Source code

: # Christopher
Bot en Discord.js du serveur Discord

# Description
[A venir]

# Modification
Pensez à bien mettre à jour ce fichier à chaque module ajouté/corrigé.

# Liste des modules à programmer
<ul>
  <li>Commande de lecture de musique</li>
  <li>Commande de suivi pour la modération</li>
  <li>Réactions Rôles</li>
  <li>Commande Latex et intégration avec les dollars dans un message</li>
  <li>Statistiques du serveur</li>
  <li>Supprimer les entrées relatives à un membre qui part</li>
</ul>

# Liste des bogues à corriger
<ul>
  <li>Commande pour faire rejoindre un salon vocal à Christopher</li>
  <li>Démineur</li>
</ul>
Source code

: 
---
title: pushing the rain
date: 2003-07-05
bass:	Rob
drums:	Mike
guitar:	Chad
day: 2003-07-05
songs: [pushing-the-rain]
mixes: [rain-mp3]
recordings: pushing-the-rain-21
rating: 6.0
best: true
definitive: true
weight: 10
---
---+---
EXERCISE:
Faithfully transcribe the whole of the data.

PROBLEM SOLUTION:
Source code

: # Christopher
Bot en Discord.js du serveur Discord

# Description
[A venir]

# Modification
Pensez à bien mettre à jour ce fichier à chaque module ajouté/corrigé.

# Liste des modules à programmer
<ul>
  <li>Commande de lecture de musique</li>
  <li>Commande de suivi pour la modération</li>
  <li>Réactions Rôles</li>
  <li>Commande Latex et intégration avec les dollars dans un message</li>
  <li>Statistiques du serveur</li>
  <li>Supprimer les entrées relatives à un membre qui part</li>
</ul>

# Liste des bogues à corriger
<ul>
  <li>Commande pour faire rejoindre un salon vocal à Christopher</li>
  <li>Démineur</li>
</ul>
Source code

: 
---
title: pushing the rain
date: 2003-07-05
bass:	Rob
drums:	Mike
guitar:	Chad
day: 2003-07-05
songs: [pushing-the-rain]
mixes: [rain-mp3]
recordings: pushing-the-rain-21
rating: 6.0
best: true
definitive: true
weight: 10
---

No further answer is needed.